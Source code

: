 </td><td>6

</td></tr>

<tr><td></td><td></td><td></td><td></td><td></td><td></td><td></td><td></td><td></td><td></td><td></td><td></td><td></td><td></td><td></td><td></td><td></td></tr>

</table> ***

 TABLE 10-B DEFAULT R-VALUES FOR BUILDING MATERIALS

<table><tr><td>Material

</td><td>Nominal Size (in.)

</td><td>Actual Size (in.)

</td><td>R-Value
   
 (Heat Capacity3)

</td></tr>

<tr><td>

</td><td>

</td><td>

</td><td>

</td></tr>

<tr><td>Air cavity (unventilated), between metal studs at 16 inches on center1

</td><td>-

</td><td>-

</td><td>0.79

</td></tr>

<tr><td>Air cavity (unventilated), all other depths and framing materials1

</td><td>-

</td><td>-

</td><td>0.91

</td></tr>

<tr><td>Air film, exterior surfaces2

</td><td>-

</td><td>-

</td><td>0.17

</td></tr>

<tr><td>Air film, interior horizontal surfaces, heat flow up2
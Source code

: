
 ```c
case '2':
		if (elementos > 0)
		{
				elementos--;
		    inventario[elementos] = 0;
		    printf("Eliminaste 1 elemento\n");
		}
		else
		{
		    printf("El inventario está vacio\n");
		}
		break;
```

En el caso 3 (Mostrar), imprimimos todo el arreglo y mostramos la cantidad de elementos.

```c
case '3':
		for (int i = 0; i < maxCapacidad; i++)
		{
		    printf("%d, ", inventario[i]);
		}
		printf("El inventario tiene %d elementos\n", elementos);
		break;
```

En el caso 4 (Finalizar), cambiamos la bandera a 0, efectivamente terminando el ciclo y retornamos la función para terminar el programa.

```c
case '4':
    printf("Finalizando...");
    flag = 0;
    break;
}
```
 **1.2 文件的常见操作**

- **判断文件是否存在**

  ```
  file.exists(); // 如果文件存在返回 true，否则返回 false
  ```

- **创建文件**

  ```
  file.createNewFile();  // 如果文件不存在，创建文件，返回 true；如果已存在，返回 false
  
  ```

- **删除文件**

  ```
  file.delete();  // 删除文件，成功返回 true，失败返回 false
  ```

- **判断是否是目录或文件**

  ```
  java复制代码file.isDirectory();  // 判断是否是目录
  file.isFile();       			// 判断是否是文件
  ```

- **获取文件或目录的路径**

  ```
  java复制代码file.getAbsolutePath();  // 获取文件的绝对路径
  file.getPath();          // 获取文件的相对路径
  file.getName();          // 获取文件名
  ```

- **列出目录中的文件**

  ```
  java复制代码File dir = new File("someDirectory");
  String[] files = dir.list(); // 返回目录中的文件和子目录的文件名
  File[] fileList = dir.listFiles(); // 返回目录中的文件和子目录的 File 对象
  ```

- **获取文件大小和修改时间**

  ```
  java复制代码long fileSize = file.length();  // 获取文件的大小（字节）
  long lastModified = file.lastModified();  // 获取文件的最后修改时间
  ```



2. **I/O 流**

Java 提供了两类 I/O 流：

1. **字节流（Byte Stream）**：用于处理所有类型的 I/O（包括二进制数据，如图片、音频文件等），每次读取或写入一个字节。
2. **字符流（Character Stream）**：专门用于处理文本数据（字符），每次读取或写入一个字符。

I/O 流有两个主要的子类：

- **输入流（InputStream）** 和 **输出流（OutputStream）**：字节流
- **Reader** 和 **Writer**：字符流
----------------
## Work task
Only lines containing the word "elementos" should appear in the answer, and every such line from the records above must be there.

## Answer space
		if (elementos > 0)
				elementos--;
		    inventario[elementos] = 0;
En el caso 3 (Mostrar), imprimimos todo el arreglo y mostramos la cantidad de elementos.
		printf("El inventario tiene %d elementos\n", elementos);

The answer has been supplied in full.